Fair.  I will leave that to the reuse check.

>> +
>> +mode == "directory" { next }
> 
> Getting a directory from git ls-files would be sufficiently unexpected
> that I don't think we should treat it any differently from an
> unrecognized mode.

Will fix.

>> +
>> +filename ~ /^image\/etc\/s6-rc\// {
>> +	if (mode != "regular") {
>> +		fail("s6-rc-compile input '" filename "' isn't a regular file");
>> +	}
>> +	rc_count += 1;
>> +	rc_files[rc_count] = filename;
> 
> rc_files[rc_count++]
> 
> (will make it 0-indexed though so update the loops too)
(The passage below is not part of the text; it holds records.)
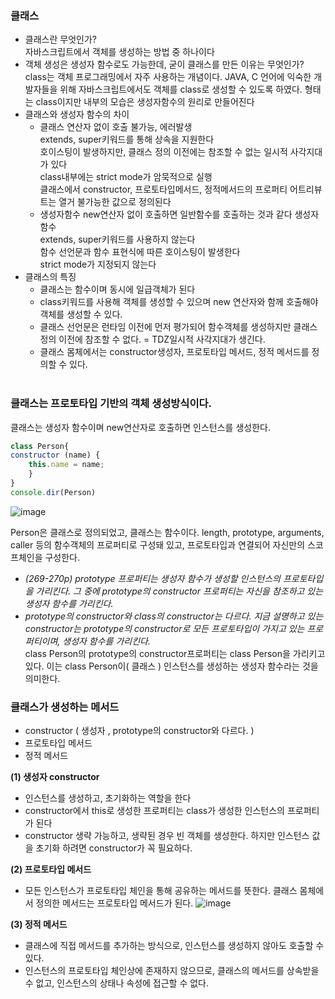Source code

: ### 클래스

- 클래스란 무엇인가? <br>
    자바스크립트에서 객체를 생성하는 방법 중 하나이다
- 객체 생성은 생성자 함수로도 가능한데, 굳이 클래스를 만든 이유는 무엇인가?<br>
    class는 객체 프로그래밍에서 자주 사용하는 개념이다. JAVA, C 언어에 익숙한 개발자들을 위해 자바스크립트에서도 객체를 class로 생성할 수 있도록 하였다. 형태는 class이지만 내부의 모습은 생성자함수의 원리로 만들어진다
- 클래스와 생성자 함수의 차이<br>    
  - 클래스
    연산자 없이 호출 불가능, 에러발생 <br>
    extends, super키워드를 통해 상속을 지원한다 <br>
    호이스팅이 발생하지만, 클래스 정의 이전에는 참조할 수 없는 일시적 사각지대가 있다<br>
    class내부에는 strict mode가 암묵적으로 실행<br>
    클래스에서 constructor, 프로토타입메서드, 정적메서드의 프로퍼티 어트리뷰트는 열거 불가능한 값으로 정의된다<br>
  - 생성자함수
    new연산자 없이 호출하면 일반함수를 호출하는 것과 같다 생성자함수<br>
    extends, super키워드를 사용하지 않는다<br>
    함수 선언문과 함수 표현식에 따른 호이스팅이 발생한다<br>
    strict mode가 지정되지 않는다<br>
- 클래스의 특징
    - 클래스는 함수이며 동시에 일급객체가 된다
    - class키워드를 사용해 객체를 생성할 수 있으며 new 연산자와 함께 호출해야 객체를 생성할 수 있다.
    - 클래스 선언문은 런타임 이전에 먼저 평가되어 함수객체를 생성하지만 클래스 정의 이전에 참조할 수 없다. = TDZ일시적 사각지대가 생긴다.
    - 클래스 몸체에서는 constructor생성자, 프로토타입 메서드, 정적 메서드를 정의할 수 있다.
    <br>

### 클래스는 프로토타입 기반의 객체 생성방식이다.
클래스는 생성자 함수이며 new연산자로 호출하면 인스턴스를 생성한다. 

```jsx
class Person{ 
constructor (name) {
    this.name = name;
    }
}
console.dir(Person)
```
![image](https://github.com/thdud2262/DeepDive_study/assets/85012454/ef52dcdd-3778-4ae1-848a-58df34382001)

Person은 클래스로 정의되었고, 클래스는 함수이다. 
length, prototype, arguments, caller 등의 함수객체의 프로퍼티로 구성돼 있고, 프로토타입과 연결되어 자신만의 스코프체인을 구성한다.<br>
- *(269-270p) prototype 프로퍼티는 생성자 함수가 생성할 인스턴스의 프로토타입을 가리킨다. 그 중에 prototype의 constructor 프로퍼티는 자신을 참조하고 있는 생성자 함수를 가리킨다.*<br>
- *prototype의 constructor와 class의 constructor는 다르다. 지금 설명하고 있는 constructor는 prototype의 constructor로 모든 프로토타입이 가지고 있는 프로퍼티이며, 생성자 함수를 가리킨다.*<br>
class Person의 prototype의 constructor프로퍼티는 class Person을 가리키고 있다. 이는 class Person이( 클래스 ) 인스턴스를 생성하는 생성자 함수라는 것을 의미한다. 


### 클래스가 생성하는 메서드
- constructor ( 생성자 , prototype의 constructor와 다르다. )
- 프로토타입 메서드
- 정적 메서드

**(1) 생성자 constructor**
- 인스턴스를 생성하고, 초기화하는 역할을 한다
- constructor에서 this로 생성한 프로퍼티는 class가 생성한 인스턴스의 프로퍼티가 된다
- constructor 생략 가능하고, 생략된 경우 빈 객체를 생성한다. 하지만 인스턴스 값을 초기화 하려면 constructor가 꼭 필요하다.

**(2) 프로토타입 메서드**
- 모든 인스턴스가 프로토타입 체인을 통해 공유하는 메서드를 뜻한다. 클래스 몸체에서 정의한 메서드는 프로토타입 메서드가 된다.
![image](https://github.com/thdud2262/DeepDive_study/assets/85012454/3e6216cf-6635-4a58-9345-3ad8cbbc50ed)

**(3) 정적 메서드**
- 클래스에 직접 메서드를 추가하는 방식으로, 인스턴스를 생성하지 않아도 호출할 수 있다.
- 인스턴스의 프로토타입 체인상에 존재하지 않으므로, 클래스의 메서드를 상속받을 수 없고, 인스턴스의 상태나 속성에 접근할 수 없다.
I think this might break without explicit variable initialization.

>> +	next;
>> +}
>> +
>> +mode == "symlink" {
>> +	symlink_count += 1;
>> +	symlinks[symlink_count] = filename;
>> +	next;
>> +}
>> +
>> +mode == "regular" {
>> +	file_count += 1;
>> +	files[file_count] = filename;
>> +	next;
>> +}
>> +
>> +{ fail("File '" filename "' is not regular file, directory, or symlink (mode " raw_mode ")"); }
>> +
>> +END {
>> +	if (exit_code) {
>> +		exit exit_code;
>> +	}
>> +	if (!done) {
>> +		fail("Did not receive DONE line", 1);
>> +	}
>> +	printf ("# SPDX-License-Identifier: CC0-1.0\n" \
>> +	       "# SPDX-FileCopyrightText: 2025 Demi Marie Obenour <demiobenour@gmail.com>\n" \
> 
> Okay, so, it's silly that this needs to have a copyright header on it at
> all, but since we have to have one to make reuse happy, I think it
> should be mine from 2021, because the comment about links is the closest
> thing to creative expression in here.

Will fix.

>> +	       "# Generated by scripts/genfile.sh.  Any changes will be overwritten.\n" \
>> +	       "FILES ::=") > out_file;
> 
> I note the change to ::=.  Do you think we should do that across the
> board in our Makefiles?

POSIX specifies ::= and it has better semantics in most cases, but I don't
know if the BSD makes implement it.  ::= causes the RHS to be expanded immediately,
so subsequent changes in variables referenced by it do not affect the LHS.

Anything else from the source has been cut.